§ **Requirement**:
From the line containing "Our largest deployment" to the last line of the records below, retype every line exactly and output nothing else.

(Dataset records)
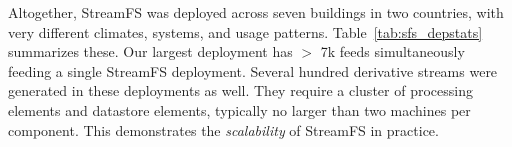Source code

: Altogether, StreamFS was deployed across seven buildings in two countries, with very different climates, systems, and 
usage patterns.  Table~\ref{tab:sfs_depstats} summarizes these.
Our largest deployment has $>$ 7k feeds simultaneously feeding a single StreamFS deployment.  Several hundred derivative streams were generated
in these deployments as well.  They require a cluster of processing elements and datastore elements, typically no larger
than two machines per component.  This demonstrates the \emph{scalability} of StreamFS in practice.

§ **Reply**:
Our largest deployment has $>$ 7k feeds simultaneously feeding a single StreamFS deployment.  Several hundred derivative streams were generated
in these deployments as well.  They require a cluster of processing elements and datastore elements, typically no larger
than two machines per component.  This demonstrates the \emph{scalability} of StreamFS in practice.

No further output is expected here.